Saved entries
# # # #
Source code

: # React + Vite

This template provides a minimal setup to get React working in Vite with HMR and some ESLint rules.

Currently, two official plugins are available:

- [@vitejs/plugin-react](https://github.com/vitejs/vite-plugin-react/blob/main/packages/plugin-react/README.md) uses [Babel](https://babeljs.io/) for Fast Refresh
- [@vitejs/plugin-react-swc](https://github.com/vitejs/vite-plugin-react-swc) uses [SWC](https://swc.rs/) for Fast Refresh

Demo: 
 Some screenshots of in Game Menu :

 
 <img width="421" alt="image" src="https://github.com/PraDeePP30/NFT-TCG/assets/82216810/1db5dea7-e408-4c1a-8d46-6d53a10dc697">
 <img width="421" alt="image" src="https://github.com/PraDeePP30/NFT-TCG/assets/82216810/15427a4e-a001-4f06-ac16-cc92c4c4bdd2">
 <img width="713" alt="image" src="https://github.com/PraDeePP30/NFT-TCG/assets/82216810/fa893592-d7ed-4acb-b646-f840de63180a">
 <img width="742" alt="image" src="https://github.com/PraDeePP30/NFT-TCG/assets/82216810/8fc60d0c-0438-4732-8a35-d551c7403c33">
# # # #
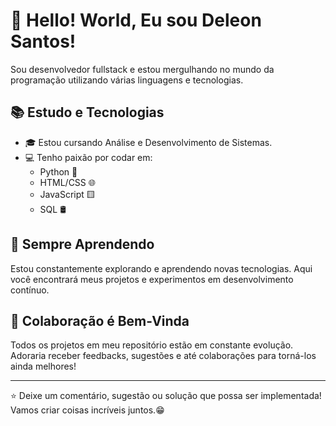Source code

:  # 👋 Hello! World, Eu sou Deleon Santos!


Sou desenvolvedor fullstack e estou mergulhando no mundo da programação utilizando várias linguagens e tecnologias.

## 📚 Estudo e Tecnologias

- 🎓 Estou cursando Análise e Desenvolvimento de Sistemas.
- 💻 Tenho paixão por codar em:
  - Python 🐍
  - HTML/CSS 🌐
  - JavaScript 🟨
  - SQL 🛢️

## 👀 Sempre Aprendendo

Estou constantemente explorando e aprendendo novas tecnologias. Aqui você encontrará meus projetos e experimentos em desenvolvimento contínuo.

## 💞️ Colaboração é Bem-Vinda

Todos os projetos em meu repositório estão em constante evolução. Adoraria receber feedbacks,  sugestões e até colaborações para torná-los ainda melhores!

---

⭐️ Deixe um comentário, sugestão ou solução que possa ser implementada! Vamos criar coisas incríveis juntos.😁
# # # #
Tally the lines in the records above that contain the word "Refresh", and give only that number.

▶ [Answer for the task] 2